Opened 10 years ago
Last modified 3 years ago
#25789 new Cleanup/optimization
Inefficient Queries Generated due to not using WHERE EXISTS
| Reported by: | Alex Rothberg | Owned by: | nobody |
|---|---|---|---|
| Component: | Database layer (models, ORM) | Version: | 1.8 |
| Severity: | Normal | Keywords: | QuerySet.extra |
| Cc: | Anssi Kääriäinen, Marc Tamlyn, James Howe, David Wobrock, John Speno | Triage Stage: | Accepted |
| Has patch: | no | Needs documentation: | no |
| Needs tests: | no | Patch needs improvement: | no |
| Easy pickings: | no | UI/UX: | no |
Description
Reposting question from SO with some more details.

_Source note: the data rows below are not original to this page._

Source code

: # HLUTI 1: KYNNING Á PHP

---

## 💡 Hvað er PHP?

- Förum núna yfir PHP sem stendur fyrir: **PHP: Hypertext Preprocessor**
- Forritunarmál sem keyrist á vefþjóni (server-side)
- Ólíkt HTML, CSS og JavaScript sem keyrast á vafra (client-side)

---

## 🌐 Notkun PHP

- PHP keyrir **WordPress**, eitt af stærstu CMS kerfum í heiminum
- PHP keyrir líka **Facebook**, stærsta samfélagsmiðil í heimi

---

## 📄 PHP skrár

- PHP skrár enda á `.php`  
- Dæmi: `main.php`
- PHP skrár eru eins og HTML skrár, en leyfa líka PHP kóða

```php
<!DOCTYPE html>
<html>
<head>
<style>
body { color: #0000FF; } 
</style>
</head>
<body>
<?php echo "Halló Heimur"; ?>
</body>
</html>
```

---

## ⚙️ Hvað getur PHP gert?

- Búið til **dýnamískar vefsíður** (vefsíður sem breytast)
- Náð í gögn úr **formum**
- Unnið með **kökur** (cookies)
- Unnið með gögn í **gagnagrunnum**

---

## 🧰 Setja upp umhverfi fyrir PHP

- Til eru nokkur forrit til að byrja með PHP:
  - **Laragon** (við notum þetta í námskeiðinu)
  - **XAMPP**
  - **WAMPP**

I believe that the Django ORM is generating seriously inefficient SQL due to it not using WHERE EXISTS but instead using a DISTINCT with a LEFT JOIN. by comparison, SQLAlchemy will use WHERE EXISTS.
I have two models, Exam and Series. Series objects have a foreign key to an Exam object. Both of the models contain a field description_user. I am trying to search for all Exams that have a search term in description_user or have a child Series with that term in its description_user. I want to do this for a number of search terms (requiring all of them). I also want to de-duplicate the results (ie not get the same Exam multiple times).
This is roughly what the filter looks like:
a = (Q(**{'series__description_user__icontains': 'bar'}) | Q(**{'description_user__icontains': 'bar'}))
b = (Q(**{'series__description_user__icontains': 'foo'}) | Q(**{'description_user__icontains': 'foo'}))
c = (Q(**{'series__description_user__icontains': 'baz'}) | Q(**{'description_user__icontains': 'baz'}))
Exam.objects.filter(a & b & c).distinct()
with corresponding SQL:
SELECT DISTINCT
"exam_storage_exam"."id",
"exam_storage_exam"."description_user"
FROM "exam_storage_exam"
LEFT OUTER JOIN "exam_storage_series"
ON (
"exam_storage_exam"."id" = "exam_storage_series"."exam_id"
AND (
"exam_storage_series"."removed" IS NULL) )
WHERE (
"exam_storage_exam"."removed" IS NULL
AND (
"exam_storage_series"."description_user" LIKE %s ESCAPE \'\\\'
OR "exam_storage_exam"."description_user" LIKE %s ESCAPE \'\\\')
AND (
"exam_storage_series"."description_user" LIKE %s ESCAPE \'\\\'
OR "exam_storage_exam"."description_user" LIKE %s ESCAPE \'\\\')
AND (
"exam_storage_series"."description_user" LIKE %s ESCAPE \'\\\'
OR "exam_storage_exam"."description_user" LIKE %s ESCAPE \'\\\'))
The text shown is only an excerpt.